Manufacturers, suppliers, distributors, and retailers can be held responsible if their products injure someone. Negligence, breach of warranty, strict liability, and consumer protection claims are the most common product liability claims. States have jurisdiction over product liability, and therefore, laws differ across the nation. There are different elements which are required to be proven in order for a claim to be successful.
The claim is generally based on a design defect, failure to warn, or manufacturing defect. A claim can even be filed if the product was used incorrectly as long as someone along the supply chain could have reasonably foreseen the incorrect use. If the incorrect use is foreseeable, it is the responsibility of the supplier to warn the consumer.
Cases of product liability are usually based on strict liability, not negligence.
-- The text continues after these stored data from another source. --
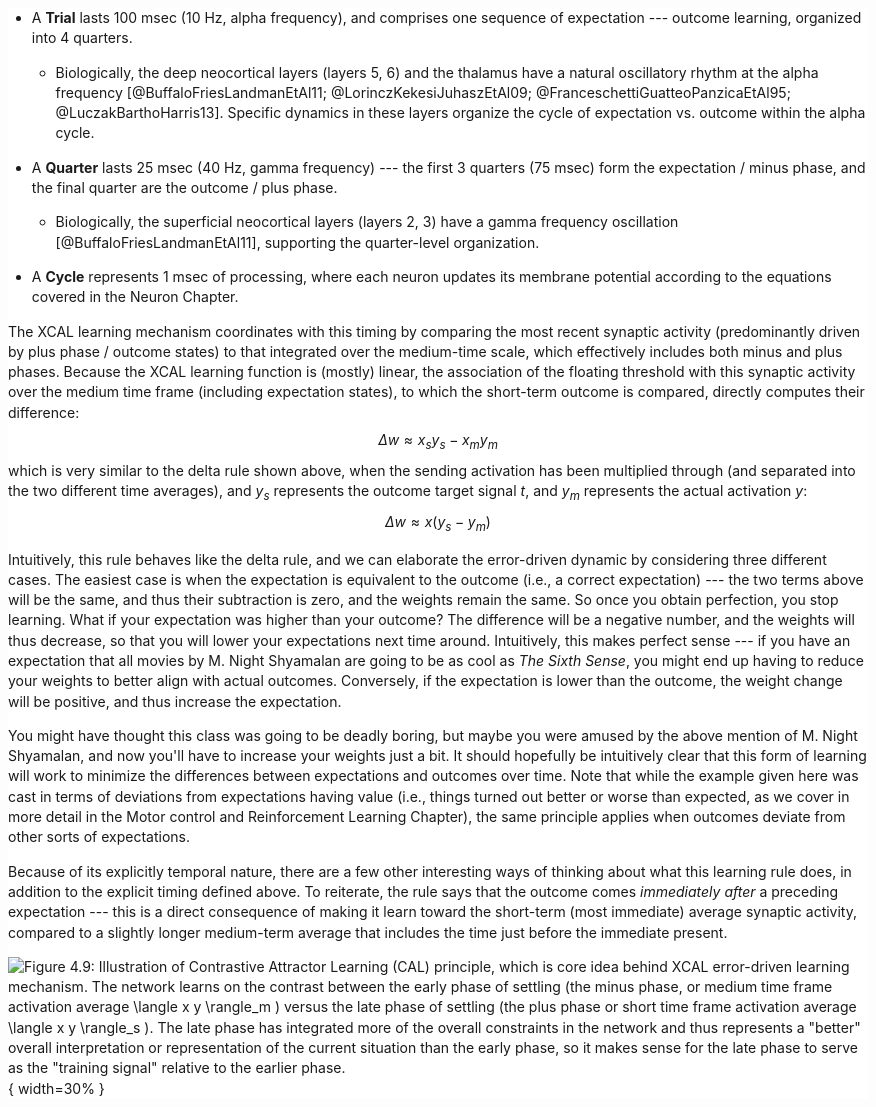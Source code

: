 * A **Trial** lasts 100 msec (10 Hz, alpha frequency), and comprises one sequence of expectation --- outcome learning, organized into 4 quarters.
    + Biologically, the deep neocortical layers (layers 5, 6) and the thalamus have a natural oscillatory rhythm at the alpha frequency [@BuffaloFriesLandmanEtAl11; @LorinczKekesiJuhaszEtAl09; @FranceschettiGuatteoPanzicaEtAl95; @LuczakBarthoHarris13]. Specific dynamics in these layers organize the cycle of expectation vs. outcome within the alpha cycle.
        
* A **Quarter** lasts 25 msec (40 Hz, gamma frequency) --- the first 3 quarters (75 msec) form the expectation / minus phase, and the final quarter are the outcome / plus phase.

    + Biologically, the superficial neocortical layers (layers 2, 3) have a gamma frequency oscillation [@BuffaloFriesLandmanEtAl11], supporting the quarter-level organization.

*  A **Cycle** represents 1 msec of processing, where each neuron updates its membrane potential according to the equations covered in the Neuron Chapter.

The XCAL learning mechanism coordinates with this timing by comparing the most recent synaptic activity (predominantly driven by plus phase / outcome states) to that integrated over the medium-time scale, which effectively includes both minus and plus phases. Because the XCAL learning function is (mostly) linear, the association of the floating threshold with this synaptic activity over the medium time frame (including expectation states), to which the short-term outcome is compared, directly computes their difference:
$$ \Delta w \approx x_s y_s - x_m y_m $$
which is very similar to the delta rule shown above, when the sending activation has been multiplied through (and separated into the two different time averages), and $y_s$ represents the outcome target signal $t$, and $y_m$ represents the actual activation $y$:
$$ \Delta w \approx x (y_s - y_m) $$

Intuitively, this rule behaves like the delta rule, and we can elaborate the error-driven dynamic by considering three different cases. The easiest case is when the expectation is equivalent to the outcome (i.e., a correct expectation) --- the two terms above will be the same, and thus their subtraction is zero, and the weights remain the same. So once you obtain perfection, you stop learning. What if your expectation was higher than your outcome? The difference will be a negative number, and the weights will thus decrease, so that you will lower your expectations next time around. Intuitively, this makes perfect sense --- if you have an expectation that all movies by M. Night Shyamalan are going to be as cool as *The Sixth Sense*, you might end up having to reduce your weights to better align with actual outcomes.  Conversely, if the expectation is lower than the outcome, the weight change will be positive, and thus increase the expectation.

You might have thought this class was going to be deadly boring, but maybe you were amused by the above mention of M. Night Shyamalan, and now you'll have to increase your weights just a bit. It should hopefully be intuitively clear that this form of learning will work to minimize the differences between expectations and outcomes over time. Note that while the example given here was cast in terms of deviations from expectations having value (i.e., things turned out better or worse than expected, as we cover in more detail in the Motor control and Reinforcement Learning Chapter), the same principle applies when outcomes deviate from other sorts of expectations.

Because of its explicitly temporal nature, there are a few other interesting ways of thinking about what this learning rule does, in addition to the explicit timing defined above. To reiterate, the rule says that the outcome comes *immediately after* a preceding expectation --- this is a direct consequence of making it learn toward the short-term (most immediate) average synaptic activity, compared to a slightly longer medium-term average that includes the time just before the immediate present.

![**Figure 4.9:** Illustration of Contrastive Attractor Learning (CAL) principle, which is core idea behind XCAL error-driven learning mechanism. The network learns on the contrast between the early phase of settling (the minus phase, or medium time frame activation average $\langle x y \rangle_m$ ) versus the late phase of settling (the plus phase or short time frame activation average $\langle x y \rangle_s$ ). The late phase has integrated more of the overall constraints in the network and thus represents a "better" overall interpretation or representation of the current situation than the early phase, so it makes sense for the late phase to serve as the "training signal" relative to the earlier phase.](../figures/fig_attractor_cal.png){ width=30% }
A manufacturer does not have to act negligently in order for him to be liable based on strict liability theory. Since it is extremely challenging to prove the manufacturer’s actions during the manufacturing process, it is very difficult for an injured customer to file a claim based on negligence. The legal system assumes that the manufacturer is in a better financial situation to pay for an injury and claims that companies must consider an injury expense when setting a price for the product.
Failure to warn can be based on negligence. To prove this, one must show that the responsible party had a duty which they breached and an injury resulted which would not have occurred if the responsible party had acted upon their duty.